GPU utilization

Please, Stop Letting Your GPU Slack Off in Public!

Honghao Wang

14 Oct 2025 — 4 min read

Why Your GPU Is Probably Idle — And How HAMi Fixes That

Most of the time, your GPU’s computing power is idle, with utilization often dropping below 20%.

---

Expensive GPUs, Low Usage

Let’s look at a few tempting — and wallet-draining — models: NVIDIA A100 80GB, H800 80GB, RTX 4090 24GB...

These AI‑era “super engines,” whether bought outright for a hefty sum or rented at a high cost, are only available as complete units. Outside of full‑scale model training, they’re often used for inference, development, or testing — activities that don’t require dozens or hundreds of GB of VRAM running at full tilt.

In most cases, your GPU power is just sitting idle, running at less than 20% utilization.

Idle GPUs in today’s world are burning cash, not “resting.”

---

The Pain Points

AI Team Leaders: Struggling with massive compute bills and constant “we need more GPUs” complaints.
MLOps / Platform Engineers: GPU cluster utilization below 20%, but still dealing with endless resource contention tickets.
AI Algorithm Engineers: Waiting hours in queues for an under‑utilized A100 or H800 just to run preprocessing, validation, or debugging.

---

Introducing HAMi — your open-source solution to idle GPU waste.

> GitHub: github.com/Project-HAMi/HAMi

---

What is HAMi?

HAMi is an open‑source heterogeneous AI computing virtualization middleware for Kubernetes, started by Shanghai Migua Intelligence.

Its core capability:

Slices a physical GPU into multiple virtual GPUs (vGPUs)
Allocates them on demand to different workloads (Pods)
Offers fine‑grained resource sharing and isolation

No changes to your AI application code are required.

---

A GPU provides two core resources: VRAM and compute cores. Without control, native sharing runs into issues:

VRAM Exclusivity — A process must load enough VRAM before it can run. In uncontrolled sharing, it’s “first‑come, first‑served,” causing OOM errors for others.
Chaotic Compute Competition — Multiple tasks sharing cores means one heavy task can monopolize them, slowing everyone else down.

---

HAMi’s Solution

VRAM: Hard Isolation

Assigns each task a fixed virtual VRAM space (e.g., 2GB per pod).
Prevents one task’s overuse from causing OOM errors in others.

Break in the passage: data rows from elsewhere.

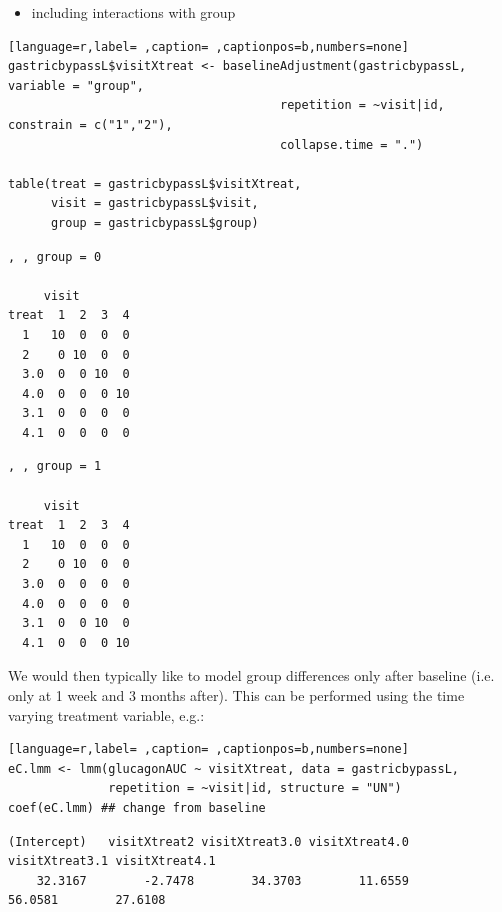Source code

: \documentclass[12pt]{article}
\begin{document}
\begin{itemize}
\item including interactions with group
\end{itemize}
\begin{lstlisting}[language=r,label= ,caption= ,captionpos=b,numbers=none]
gastricbypassL$visitXtreat <- baselineAdjustment(gastricbypassL, variable = "group",
                                      repetition = ~visit|id, constrain = c("1","2"),
                                      collapse.time = ".")

table(treat = gastricbypassL$visitXtreat,
      visit = gastricbypassL$visit,
      group = gastricbypassL$group)
\end{lstlisting}

\begin{minipage}{0.45\linewidth}
\begin{verbatim}
, , group = 0

     visit
treat  1  2  3  4
  1   10  0  0  0
  2    0 10  0  0
  3.0  0  0 10  0
  4.0  0  0  0 10
  3.1  0  0  0  0
  4.1  0  0  0  0
\end{verbatim}
\end{minipage}
\begin{minipage}{0.05\linewidth}
\hphantom{x}
\end{minipage}
\begin{minipage}{0.45\linewidth}
\begin{verbatim}
, , group = 1

     visit
treat  1  2  3  4
  1   10  0  0  0
  2    0 10  0  0
  3.0  0  0  0  0
  4.0  0  0  0  0
  3.1  0  0 10  0
  4.1  0  0  0 10
\end{verbatim}

\end{minipage}

We would then typically like to model group differences only after
baseline (i.e. only at 1 week and 3 months after). This can be
performed using the time varying treatment variable, e.g.:
\begin{lstlisting}[language=r,label= ,caption= ,captionpos=b,numbers=none]
eC.lmm <- lmm(glucagonAUC ~ visitXtreat, data = gastricbypassL,
              repetition = ~visit|id, structure = "UN")
coef(eC.lmm) ## change from baseline
\end{lstlisting}

\begin{verbatim}
(Intercept)   visitXtreat2 visitXtreat3.0 visitXtreat4.0 visitXtreat3.1 visitXtreat4.1 
    32.3167        -2.7478        34.3703        11.6559        56.0581        27.6108
\end{verbatim}
\end{document}
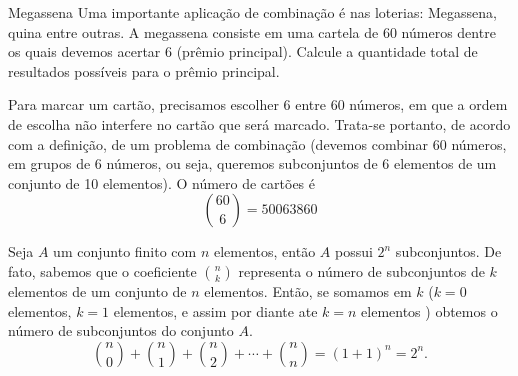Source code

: \begin{frame}
\begin{exem}{Megassena}
Uma importante aplicação de combinação  é nas loterias:
Megassena, quina entre outras. A megassena consiste em uma cartela de 60
números dentre os quais devemos acertar 6 (prêmio principal). Calcule a
quantidade total de resultados possíveis para o prêmio principal.

Para marcar um cartão, precisamos escolher 6 entre 60 números, em que a
ordem de escolha não interfere no cartão que será marcado. Trata-se portanto, de
acordo com a definição, de um problema de combinação (devemos
combinar 60 números, em grupos de 6 números, ou seja, queremos subconjuntos
de 6 elementos de um conjunto de 10 elementos). O número de cartões é 
$$\displaystyle
{60 \choose 6} = 50063860
$$
 
\end{exem}

\begin{exem}
Seja $A$ um conjunto finito com $n$ elementos, então $A$ possui $2^n$ subconjuntos. De fato, sabemos que o coeficiente  
$\displaystyle{{n \choose k}}$ representa o número de subconjuntos de $k$ elementos de um conjunto de $n$ elementos. 
Então, se somamos em $k$ ($k=0$ elementos, $k=1$ elementos, e assim por diante ate $k=n$ elementos ) obtemos o número de subconjuntos do conjunto $A$. 
$$
{n \choose 0} + {n \choose 1} + {n \choose 2} + \cdots + {n \choose n} = (1+1)^n = 2^n.
$$
\end{exem}
 
\end{frame}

Compute: Proportional Allocation

Assign a percentage of compute (e.g., 30%) to each task.
Guarantees predictable performance without performance “jitter.”

---

In workflows from training to inference, HAMi maximizes GPU utilization, reduces costs, and frees budget for innovation.

---

2. Easy Kubernetes Integration

Traditionally, Kubernetes requires a pod to occupy an entire GPU card. HAMi changes that — you can now request resources like “1GB VRAM, 30% compute.”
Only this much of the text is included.